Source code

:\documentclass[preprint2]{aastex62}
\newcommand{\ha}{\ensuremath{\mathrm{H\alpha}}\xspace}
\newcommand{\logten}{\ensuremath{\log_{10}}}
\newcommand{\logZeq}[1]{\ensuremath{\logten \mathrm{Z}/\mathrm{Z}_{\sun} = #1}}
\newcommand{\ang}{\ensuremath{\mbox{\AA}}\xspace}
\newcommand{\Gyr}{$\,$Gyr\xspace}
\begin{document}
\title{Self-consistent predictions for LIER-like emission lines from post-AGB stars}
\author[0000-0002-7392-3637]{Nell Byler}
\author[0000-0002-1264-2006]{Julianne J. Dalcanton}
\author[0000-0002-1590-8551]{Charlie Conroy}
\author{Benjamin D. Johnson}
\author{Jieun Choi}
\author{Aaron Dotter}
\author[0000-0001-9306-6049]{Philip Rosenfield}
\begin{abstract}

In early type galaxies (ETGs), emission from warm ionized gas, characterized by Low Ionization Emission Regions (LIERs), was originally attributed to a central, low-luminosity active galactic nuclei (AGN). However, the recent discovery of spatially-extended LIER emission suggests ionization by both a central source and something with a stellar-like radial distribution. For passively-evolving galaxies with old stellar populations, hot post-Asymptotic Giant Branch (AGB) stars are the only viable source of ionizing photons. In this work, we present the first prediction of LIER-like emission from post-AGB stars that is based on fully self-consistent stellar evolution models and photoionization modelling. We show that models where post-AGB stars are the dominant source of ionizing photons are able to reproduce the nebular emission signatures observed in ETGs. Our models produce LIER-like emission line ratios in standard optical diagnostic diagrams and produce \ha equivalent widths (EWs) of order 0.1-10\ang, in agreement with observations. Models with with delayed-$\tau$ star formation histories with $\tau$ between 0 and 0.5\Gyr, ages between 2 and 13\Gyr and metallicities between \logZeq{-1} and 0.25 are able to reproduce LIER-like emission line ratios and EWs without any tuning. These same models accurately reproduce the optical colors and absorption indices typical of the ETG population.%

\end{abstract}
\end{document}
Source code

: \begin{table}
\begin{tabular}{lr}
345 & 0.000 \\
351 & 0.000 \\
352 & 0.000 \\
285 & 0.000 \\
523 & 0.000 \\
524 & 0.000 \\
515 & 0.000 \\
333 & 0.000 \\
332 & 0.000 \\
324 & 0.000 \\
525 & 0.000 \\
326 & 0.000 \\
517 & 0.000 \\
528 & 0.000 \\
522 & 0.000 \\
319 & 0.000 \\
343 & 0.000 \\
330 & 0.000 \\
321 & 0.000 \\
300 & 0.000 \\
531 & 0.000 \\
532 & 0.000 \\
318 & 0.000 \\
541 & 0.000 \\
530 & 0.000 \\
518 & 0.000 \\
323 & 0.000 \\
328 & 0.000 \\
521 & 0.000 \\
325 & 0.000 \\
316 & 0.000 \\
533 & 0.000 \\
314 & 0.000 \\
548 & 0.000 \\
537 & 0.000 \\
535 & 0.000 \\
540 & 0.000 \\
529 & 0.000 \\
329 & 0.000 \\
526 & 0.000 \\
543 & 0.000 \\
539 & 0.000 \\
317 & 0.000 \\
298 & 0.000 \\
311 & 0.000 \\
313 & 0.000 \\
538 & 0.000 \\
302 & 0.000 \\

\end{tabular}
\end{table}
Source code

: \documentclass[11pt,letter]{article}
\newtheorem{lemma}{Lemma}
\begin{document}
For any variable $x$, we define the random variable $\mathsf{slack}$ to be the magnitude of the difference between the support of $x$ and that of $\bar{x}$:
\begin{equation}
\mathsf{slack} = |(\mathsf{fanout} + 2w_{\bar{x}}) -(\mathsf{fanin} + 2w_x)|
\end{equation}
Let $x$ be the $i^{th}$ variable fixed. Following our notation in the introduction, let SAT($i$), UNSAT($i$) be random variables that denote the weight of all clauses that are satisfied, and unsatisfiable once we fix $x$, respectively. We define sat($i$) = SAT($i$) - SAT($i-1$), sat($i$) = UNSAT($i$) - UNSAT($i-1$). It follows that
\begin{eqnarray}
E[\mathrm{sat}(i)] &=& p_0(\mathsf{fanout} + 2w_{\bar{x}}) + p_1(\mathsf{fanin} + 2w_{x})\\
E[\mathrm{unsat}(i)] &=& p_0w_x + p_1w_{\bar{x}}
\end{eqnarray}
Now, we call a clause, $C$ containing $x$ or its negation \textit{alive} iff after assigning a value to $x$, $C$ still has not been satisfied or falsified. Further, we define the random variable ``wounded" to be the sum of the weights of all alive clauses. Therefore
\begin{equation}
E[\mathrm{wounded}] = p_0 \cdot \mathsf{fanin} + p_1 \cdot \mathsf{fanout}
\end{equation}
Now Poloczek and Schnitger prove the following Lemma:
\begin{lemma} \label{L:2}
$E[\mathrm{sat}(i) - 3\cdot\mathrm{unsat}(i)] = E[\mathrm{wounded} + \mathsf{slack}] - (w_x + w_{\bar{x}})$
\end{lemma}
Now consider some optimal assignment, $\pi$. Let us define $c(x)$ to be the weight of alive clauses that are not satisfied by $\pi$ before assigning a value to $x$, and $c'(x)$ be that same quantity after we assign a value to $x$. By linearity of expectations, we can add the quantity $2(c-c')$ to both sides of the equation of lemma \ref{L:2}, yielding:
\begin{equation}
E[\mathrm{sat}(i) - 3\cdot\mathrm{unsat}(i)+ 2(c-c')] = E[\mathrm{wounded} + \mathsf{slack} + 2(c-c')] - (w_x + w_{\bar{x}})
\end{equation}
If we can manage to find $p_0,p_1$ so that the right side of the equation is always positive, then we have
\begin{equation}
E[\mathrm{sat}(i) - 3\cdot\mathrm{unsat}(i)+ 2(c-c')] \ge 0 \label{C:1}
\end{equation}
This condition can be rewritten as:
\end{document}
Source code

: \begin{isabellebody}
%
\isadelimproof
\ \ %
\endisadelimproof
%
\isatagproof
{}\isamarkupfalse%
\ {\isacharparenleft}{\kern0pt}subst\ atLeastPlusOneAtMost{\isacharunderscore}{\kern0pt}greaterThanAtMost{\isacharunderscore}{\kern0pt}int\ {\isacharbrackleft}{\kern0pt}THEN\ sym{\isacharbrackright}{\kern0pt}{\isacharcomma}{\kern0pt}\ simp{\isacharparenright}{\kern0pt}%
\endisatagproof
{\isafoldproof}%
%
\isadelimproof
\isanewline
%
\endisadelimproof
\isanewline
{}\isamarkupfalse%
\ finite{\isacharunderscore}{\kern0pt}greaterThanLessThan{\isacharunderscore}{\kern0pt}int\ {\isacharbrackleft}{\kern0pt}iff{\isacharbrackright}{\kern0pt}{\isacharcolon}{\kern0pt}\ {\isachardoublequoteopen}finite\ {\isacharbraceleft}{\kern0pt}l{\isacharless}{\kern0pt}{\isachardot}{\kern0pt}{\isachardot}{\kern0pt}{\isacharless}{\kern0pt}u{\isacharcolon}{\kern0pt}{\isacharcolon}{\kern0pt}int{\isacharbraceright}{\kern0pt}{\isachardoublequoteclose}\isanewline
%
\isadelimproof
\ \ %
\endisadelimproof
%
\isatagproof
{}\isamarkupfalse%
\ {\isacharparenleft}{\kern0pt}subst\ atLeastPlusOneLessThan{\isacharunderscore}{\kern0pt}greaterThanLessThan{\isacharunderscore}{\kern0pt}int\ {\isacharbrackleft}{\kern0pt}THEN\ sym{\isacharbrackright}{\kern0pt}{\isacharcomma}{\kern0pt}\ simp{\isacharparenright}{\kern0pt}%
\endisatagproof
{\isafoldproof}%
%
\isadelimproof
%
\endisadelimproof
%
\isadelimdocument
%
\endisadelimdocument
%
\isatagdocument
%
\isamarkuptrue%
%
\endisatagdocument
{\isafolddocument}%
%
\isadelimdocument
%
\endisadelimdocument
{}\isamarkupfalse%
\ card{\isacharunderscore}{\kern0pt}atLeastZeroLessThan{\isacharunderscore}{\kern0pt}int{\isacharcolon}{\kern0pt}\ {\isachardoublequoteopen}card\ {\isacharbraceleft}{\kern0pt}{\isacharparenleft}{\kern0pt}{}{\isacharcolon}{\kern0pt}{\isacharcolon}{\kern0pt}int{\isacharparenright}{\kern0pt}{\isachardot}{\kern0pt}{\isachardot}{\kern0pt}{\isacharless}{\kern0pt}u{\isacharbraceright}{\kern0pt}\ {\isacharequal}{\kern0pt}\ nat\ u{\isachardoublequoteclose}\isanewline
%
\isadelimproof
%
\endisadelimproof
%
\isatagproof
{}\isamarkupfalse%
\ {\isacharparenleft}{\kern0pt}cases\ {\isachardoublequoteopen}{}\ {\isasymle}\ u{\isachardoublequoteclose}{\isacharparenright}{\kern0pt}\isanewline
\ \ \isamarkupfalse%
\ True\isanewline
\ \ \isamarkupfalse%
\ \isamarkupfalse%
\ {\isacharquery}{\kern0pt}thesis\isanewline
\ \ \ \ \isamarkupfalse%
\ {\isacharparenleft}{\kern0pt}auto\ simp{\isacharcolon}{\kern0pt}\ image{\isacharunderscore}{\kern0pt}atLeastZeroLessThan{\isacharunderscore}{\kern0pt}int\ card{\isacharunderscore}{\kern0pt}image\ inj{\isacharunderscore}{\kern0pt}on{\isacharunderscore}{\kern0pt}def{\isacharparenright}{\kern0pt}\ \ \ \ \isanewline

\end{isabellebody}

================

EXERCISE: Across the records above, count each line that holds the word "ensuremath" and give only the resulting number.

TASK RESPONSE: 4